Below are some entries; set them all down exactly.

[Dataset entries]
--- START ---
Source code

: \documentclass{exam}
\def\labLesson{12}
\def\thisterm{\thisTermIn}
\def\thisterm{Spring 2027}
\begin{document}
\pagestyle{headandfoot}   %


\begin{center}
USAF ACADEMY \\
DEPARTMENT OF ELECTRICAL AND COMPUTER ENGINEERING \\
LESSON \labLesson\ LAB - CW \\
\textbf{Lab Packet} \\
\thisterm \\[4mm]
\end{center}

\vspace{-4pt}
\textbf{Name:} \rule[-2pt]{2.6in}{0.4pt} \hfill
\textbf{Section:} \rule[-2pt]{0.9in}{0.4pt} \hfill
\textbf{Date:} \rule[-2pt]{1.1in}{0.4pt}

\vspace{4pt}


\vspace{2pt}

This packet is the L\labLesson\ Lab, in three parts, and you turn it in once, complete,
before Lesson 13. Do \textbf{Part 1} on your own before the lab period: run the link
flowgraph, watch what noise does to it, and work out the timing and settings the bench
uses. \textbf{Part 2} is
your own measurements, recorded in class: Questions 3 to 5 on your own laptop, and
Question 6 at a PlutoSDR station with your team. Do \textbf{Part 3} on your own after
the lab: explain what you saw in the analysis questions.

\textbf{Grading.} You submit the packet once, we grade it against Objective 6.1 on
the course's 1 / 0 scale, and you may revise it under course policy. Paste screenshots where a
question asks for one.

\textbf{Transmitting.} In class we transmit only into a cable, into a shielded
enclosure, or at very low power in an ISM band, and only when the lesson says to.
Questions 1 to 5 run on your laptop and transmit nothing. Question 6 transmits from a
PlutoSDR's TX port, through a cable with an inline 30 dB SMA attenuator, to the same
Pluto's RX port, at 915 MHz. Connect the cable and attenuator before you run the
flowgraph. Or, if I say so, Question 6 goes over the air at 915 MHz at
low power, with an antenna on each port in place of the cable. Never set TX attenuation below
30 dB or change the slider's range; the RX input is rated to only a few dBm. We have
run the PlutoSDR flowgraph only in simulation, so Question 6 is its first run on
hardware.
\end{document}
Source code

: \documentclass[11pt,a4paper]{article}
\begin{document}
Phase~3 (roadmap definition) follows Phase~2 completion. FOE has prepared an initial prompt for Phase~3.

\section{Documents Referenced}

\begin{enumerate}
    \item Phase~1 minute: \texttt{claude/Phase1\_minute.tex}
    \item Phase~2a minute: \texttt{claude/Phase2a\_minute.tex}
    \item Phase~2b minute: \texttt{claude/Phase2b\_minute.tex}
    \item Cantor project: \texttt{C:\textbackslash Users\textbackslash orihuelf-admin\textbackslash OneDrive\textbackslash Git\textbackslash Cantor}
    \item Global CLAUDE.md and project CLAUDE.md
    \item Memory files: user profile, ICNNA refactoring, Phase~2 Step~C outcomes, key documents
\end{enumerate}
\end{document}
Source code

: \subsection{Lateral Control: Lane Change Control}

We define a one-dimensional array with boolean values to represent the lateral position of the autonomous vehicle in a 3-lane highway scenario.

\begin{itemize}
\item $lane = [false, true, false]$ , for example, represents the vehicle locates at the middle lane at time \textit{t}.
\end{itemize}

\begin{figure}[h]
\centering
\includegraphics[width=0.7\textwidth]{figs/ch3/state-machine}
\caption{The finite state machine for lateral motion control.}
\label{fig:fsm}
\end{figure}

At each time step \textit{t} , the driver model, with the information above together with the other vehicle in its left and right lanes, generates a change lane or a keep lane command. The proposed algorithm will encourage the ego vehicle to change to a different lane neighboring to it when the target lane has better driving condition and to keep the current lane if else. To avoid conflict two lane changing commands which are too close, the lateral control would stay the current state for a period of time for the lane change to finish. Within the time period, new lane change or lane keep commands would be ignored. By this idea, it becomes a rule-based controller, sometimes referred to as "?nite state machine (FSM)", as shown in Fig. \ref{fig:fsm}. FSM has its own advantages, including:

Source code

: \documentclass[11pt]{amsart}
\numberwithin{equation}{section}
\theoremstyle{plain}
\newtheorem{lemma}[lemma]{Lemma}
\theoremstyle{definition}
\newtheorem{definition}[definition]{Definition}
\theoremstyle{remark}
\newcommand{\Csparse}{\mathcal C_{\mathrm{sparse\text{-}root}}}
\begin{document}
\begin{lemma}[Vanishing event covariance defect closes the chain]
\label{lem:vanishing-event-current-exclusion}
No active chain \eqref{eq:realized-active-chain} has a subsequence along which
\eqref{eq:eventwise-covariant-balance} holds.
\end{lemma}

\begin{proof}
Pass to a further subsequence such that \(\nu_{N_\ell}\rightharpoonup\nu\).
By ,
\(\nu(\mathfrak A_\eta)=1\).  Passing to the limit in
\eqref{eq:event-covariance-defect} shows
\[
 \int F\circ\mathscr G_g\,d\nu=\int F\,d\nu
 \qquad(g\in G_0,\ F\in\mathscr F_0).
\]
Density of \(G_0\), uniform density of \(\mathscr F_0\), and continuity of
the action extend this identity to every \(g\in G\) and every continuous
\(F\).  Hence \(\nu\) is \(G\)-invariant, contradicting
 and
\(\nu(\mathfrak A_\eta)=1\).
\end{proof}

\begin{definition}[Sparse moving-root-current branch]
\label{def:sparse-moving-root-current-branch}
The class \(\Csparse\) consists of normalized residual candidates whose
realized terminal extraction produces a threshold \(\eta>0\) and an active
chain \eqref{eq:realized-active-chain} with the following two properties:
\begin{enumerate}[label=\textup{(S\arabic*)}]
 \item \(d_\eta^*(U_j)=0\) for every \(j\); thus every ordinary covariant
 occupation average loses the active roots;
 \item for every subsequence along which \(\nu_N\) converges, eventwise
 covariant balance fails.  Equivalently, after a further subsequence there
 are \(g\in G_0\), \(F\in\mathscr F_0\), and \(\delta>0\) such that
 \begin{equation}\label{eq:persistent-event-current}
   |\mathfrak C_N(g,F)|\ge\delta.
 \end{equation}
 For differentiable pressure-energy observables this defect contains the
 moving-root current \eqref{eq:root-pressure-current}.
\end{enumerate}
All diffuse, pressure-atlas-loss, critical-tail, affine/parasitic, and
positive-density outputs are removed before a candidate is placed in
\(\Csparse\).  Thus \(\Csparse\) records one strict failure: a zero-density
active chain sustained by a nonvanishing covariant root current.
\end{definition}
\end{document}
--- END ---
EXERCISE RESULT:
Source code

: \documentclass{exam}
\def\labLesson{12}
\def\thisterm{\thisTermIn}
\def\thisterm{Spring 2027}
\begin{document}
\pagestyle{headandfoot}   %


\begin{center}
USAF ACADEMY \\
DEPARTMENT OF ELECTRICAL AND COMPUTER ENGINEERING \\
LESSON \labLesson\ LAB - CW \\
\textbf{Lab Packet} \\
\thisterm \\[4mm]
\end{center}

\vspace{-4pt}
\textbf{Name:} \rule[-2pt]{2.6in}{0.4pt} \hfill
\textbf{Section:} \rule[-2pt]{0.9in}{0.4pt} \hfill
\textbf{Date:} \rule[-2pt]{1.1in}{0.4pt}

\vspace{4pt}


\vspace{2pt}

This packet is the L\labLesson\ Lab, in three parts, and you turn it in once, complete,
before Lesson 13. Do \textbf{Part 1} on your own before the lab period: run the link
flowgraph, watch what noise does to it, and work out the timing and settings the bench
uses. \textbf{Part 2} is
your own measurements, recorded in class: Questions 3 to 5 on your own laptop, and
Question 6 at a PlutoSDR station with your team. Do \textbf{Part 3} on your own after
the lab: explain what you saw in the analysis questions.

\textbf{Grading.} You submit the packet once, we grade it against Objective 6.1 on
the course's 1 / 0 scale, and you may revise it under course policy. Paste screenshots where a
question asks for one.

\textbf{Transmitting.} In class we transmit only into a cable, into a shielded
enclosure, or at very low power in an ISM band, and only when the lesson says to.
Questions 1 to 5 run on your laptop and transmit nothing. Question 6 transmits from a
PlutoSDR's TX port, through a cable with an inline 30 dB SMA attenuator, to the same
Pluto's RX port, at 915 MHz. Connect the cable and attenuator before you run the
flowgraph. Or, if I say so, Question 6 goes over the air at 915 MHz at
low power, with an antenna on each port in place of the cable. Never set TX attenuation below
30 dB or change the slider's range; the RX input is rated to only a few dBm. We have
run the PlutoSDR flowgraph only in simulation, so Question 6 is its first run on
hardware.
\end{document}
Source code

: \documentclass[11pt,a4paper]{article}
\begin{document}
Phase~3 (roadmap definition) follows Phase~2 completion. FOE has prepared an initial prompt for Phase~3.

\section{Documents Referenced}

\begin{enumerate}
    \item Phase~1 minute: \texttt{claude/Phase1\_minute.tex}
    \item Phase~2a minute: \texttt{claude/Phase2a\_minute.tex}
    \item Phase~2b minute: \texttt{claude/Phase2b\_minute.tex}
    \item Cantor project: \texttt{C:\textbackslash Users\textbackslash orihuelf-admin\textbackslash OneDrive\textbackslash Git\textbackslash Cantor}
    \item Global CLAUDE.md and project CLAUDE.md
    \item Memory files: user profile, ICNNA refactoring, Phase~2 Step~C outcomes, key documents
\end{enumerate}
\end{document}
Source code

: \subsection{Lateral Control: Lane Change Control}

We define a one-dimensional array with boolean values to represent the lateral position of the autonomous vehicle in a 3-lane highway scenario.

\begin{itemize}
\item $lane = [false, true, false]$ , for example, represents the vehicle locates at the middle lane at time \textit{t}.
\end{itemize}

\begin{figure}[h]
\centering
\includegraphics[width=0.7\textwidth]{figs/ch3/state-machine}
\caption{The finite state machine for lateral motion control.}
\label{fig:fsm}
\end{figure}

At each time step \textit{t} , the driver model, with the information above together with the other vehicle in its left and right lanes, generates a change lane or a keep lane command. The proposed algorithm will encourage the ego vehicle to change to a different lane neighboring to it when the target lane has better driving condition and to keep the current lane if else. To avoid conflict two lane changing commands which are too close, the lateral control would stay the current state for a period of time for the lane change to finish. Within the time period, new lane change or lane keep commands would be ignored. By this idea, it becomes a rule-based controller, sometimes referred to as "?nite state machine (FSM)", as shown in Fig. \ref{fig:fsm}. FSM has its own advantages, including:

Source code

: \documentclass[11pt]{amsart}
\numberwithin{equation}{section}
\theoremstyle{plain}
\newtheorem{lemma}[lemma]{Lemma}
\theoremstyle{definition}
\newtheorem{definition}[definition]{Definition}
\theoremstyle{remark}
\newcommand{\Csparse}{\mathcal C_{\mathrm{sparse\text{-}root}}}
\begin{document}
\begin{lemma}[Vanishing event covariance defect closes the chain]
\label{lem:vanishing-event-current-exclusion}
No active chain \eqref{eq:realized-active-chain} has a subsequence along which
\eqref{eq:eventwise-covariant-balance} holds.
\end{lemma}

\begin{proof}
Pass to a further subsequence such that \(\nu_{N_\ell}\rightharpoonup\nu\).
By ,
\(\nu(\mathfrak A_\eta)=1\).  Passing to the limit in
\eqref{eq:event-covariance-defect} shows
\[
 \int F\circ\mathscr G_g\,d\nu=\int F\,d\nu
 \qquad(g\in G_0,\ F\in\mathscr F_0).
\]
Density of \(G_0\), uniform density of \(\mathscr F_0\), and continuity of
the action extend this identity to every \(g\in G\) and every continuous
\(F\).  Hence \(\nu\) is \(G\)-invariant, contradicting
 and
\(\nu(\mathfrak A_\eta)=1\).
\end{proof}

\begin{definition}[Sparse moving-root-current branch]
\label{def:sparse-moving-root-current-branch}
The class \(\Csparse\) consists of normalized residual candidates whose
realized terminal extraction produces a threshold \(\eta>0\) and an active
chain \eqref{eq:realized-active-chain} with the following two properties:
\begin{enumerate}[label=\textup{(S\arabic*)}]
 \item \(d_\eta^*(U_j)=0\) for every \(j\); thus every ordinary covariant
 occupation average loses the active roots;
 \item for every subsequence along which \(\nu_N\) converges, eventwise
 covariant balance fails.  Equivalently, after a further subsequence there
 are \(g\in G_0\), \(F\in\mathscr F_0\), and \(\delta>0\) such that
 \begin{equation}\label{eq:persistent-event-current}
   |\mathfrak C_N(g,F)|\ge\delta.
 \end{equation}
 For differentiable pressure-energy observables this defect contains the
 moving-root current \eqref{eq:root-pressure-current}.
\end{enumerate}
All diffuse, pressure-atlas-loss, critical-tail, affine/parasitic, and
positive-density outputs are removed before a candidate is placed in
\(\Csparse\).  Thus \(\Csparse\) records one strict failure: a zero-density
active chain sustained by a nonvanishing covariant root current.
\end{definition}
\end{document}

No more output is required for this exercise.